L'erreur de conception est retenue à la charge de son auteur, qu'elle concerne :
- des plans et devis : CE 27 février 1974, Commune de Gouaux, Lebon p. 153 ; Dr. adm. 1974 no ?90 – CE 10 juillet 1975, Cie « La Protectrice », Lebon p. 402 ; Dr. adm. 1975, no ?278.
- le vice du sol : CE 28 juin 1972, Souris et Groult, CJEG 1973-J-12, Ire esp. – CE 2 mai 1973, Gervais, inédit – CE 3 mai 1974, Entr.
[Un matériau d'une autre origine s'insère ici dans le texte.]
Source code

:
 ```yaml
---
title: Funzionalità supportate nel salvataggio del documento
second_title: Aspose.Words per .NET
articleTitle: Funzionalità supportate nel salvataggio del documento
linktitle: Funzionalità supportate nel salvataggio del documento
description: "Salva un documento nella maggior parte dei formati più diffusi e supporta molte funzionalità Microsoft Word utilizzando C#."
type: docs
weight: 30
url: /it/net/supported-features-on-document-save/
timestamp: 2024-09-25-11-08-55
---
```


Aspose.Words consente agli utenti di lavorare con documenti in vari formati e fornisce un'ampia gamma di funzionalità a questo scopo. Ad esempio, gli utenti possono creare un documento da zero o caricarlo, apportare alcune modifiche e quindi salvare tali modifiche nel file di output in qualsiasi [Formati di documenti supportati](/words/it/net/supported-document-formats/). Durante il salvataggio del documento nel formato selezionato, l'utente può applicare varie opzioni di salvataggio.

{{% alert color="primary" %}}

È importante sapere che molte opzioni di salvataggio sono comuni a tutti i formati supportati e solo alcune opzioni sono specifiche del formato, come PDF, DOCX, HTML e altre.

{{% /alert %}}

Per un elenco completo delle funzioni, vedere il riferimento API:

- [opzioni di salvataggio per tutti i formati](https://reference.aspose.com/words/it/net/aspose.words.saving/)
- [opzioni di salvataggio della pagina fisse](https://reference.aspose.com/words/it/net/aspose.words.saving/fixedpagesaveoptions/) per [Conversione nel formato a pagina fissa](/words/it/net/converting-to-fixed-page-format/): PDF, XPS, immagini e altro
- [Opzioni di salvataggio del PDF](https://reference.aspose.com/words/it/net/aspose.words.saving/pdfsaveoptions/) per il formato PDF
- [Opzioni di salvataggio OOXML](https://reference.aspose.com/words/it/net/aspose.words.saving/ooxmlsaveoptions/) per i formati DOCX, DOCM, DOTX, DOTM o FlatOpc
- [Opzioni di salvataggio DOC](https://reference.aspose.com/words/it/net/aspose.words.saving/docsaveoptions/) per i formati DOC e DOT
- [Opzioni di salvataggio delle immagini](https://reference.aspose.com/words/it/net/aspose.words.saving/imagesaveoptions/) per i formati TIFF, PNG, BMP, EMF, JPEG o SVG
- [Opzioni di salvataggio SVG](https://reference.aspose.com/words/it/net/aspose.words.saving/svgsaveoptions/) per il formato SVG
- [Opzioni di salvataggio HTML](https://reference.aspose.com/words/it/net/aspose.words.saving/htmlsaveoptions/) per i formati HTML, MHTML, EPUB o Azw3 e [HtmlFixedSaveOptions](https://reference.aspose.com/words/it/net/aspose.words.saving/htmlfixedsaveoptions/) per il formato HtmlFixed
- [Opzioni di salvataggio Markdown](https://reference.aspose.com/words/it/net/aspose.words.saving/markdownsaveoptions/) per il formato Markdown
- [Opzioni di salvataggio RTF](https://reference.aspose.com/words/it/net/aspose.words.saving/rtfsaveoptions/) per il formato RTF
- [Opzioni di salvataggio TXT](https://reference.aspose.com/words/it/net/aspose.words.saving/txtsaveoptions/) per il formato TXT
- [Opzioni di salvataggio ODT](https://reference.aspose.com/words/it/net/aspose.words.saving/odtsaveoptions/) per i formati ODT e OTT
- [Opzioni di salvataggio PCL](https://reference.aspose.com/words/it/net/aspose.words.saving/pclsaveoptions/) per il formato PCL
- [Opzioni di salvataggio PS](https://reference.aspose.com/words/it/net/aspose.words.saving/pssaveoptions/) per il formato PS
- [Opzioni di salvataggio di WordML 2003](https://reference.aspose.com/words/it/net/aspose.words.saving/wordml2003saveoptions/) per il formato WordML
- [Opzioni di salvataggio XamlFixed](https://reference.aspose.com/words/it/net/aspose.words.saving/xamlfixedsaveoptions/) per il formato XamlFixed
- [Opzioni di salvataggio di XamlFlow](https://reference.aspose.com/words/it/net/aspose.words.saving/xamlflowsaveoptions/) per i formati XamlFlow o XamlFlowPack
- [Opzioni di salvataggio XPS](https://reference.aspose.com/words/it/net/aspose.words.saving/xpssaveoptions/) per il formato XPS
Michel et Janssens c/ commune de Vierzy, GP 1975-I-121, note F. Moderne.
- une erreur dans le choix des matériaux : CE 27 janvier 1971, Sté Texol, Lebon p. 115 – CE 21 mai 1976, Durand et Frick, Lebon p. 271 – CE 21 octobre 1977, Monge et Le Sénéchal, Req. no 3-878, inédit.
L'architecte répond, à l'égard du maître de l'ouvrage, du fait de l'ingénieur dont il s'est assuré le concours : CE 21 juin 1967, Belin et PIM, Req. no 58-620.
Il appartient au maître d'oeuvre de vérifier les calculs des autres techniciens : CE 7 avril 1967, Entr. Bouhana, Commune de Barentin, Lebon p. 149 ; AJDA 1967, p. 683, obs. Caston ; JCP 1967-II-1503, note Liet-Veaux – CE 11 février 1970, Bortuzzo, Lebon p. 107 – CE 16 octobre 1970, Commune de Périers, Lebon p. 594 – CE 1er octobre 1971, Ville de Montdidier, Dr. adm. 1971, no 301.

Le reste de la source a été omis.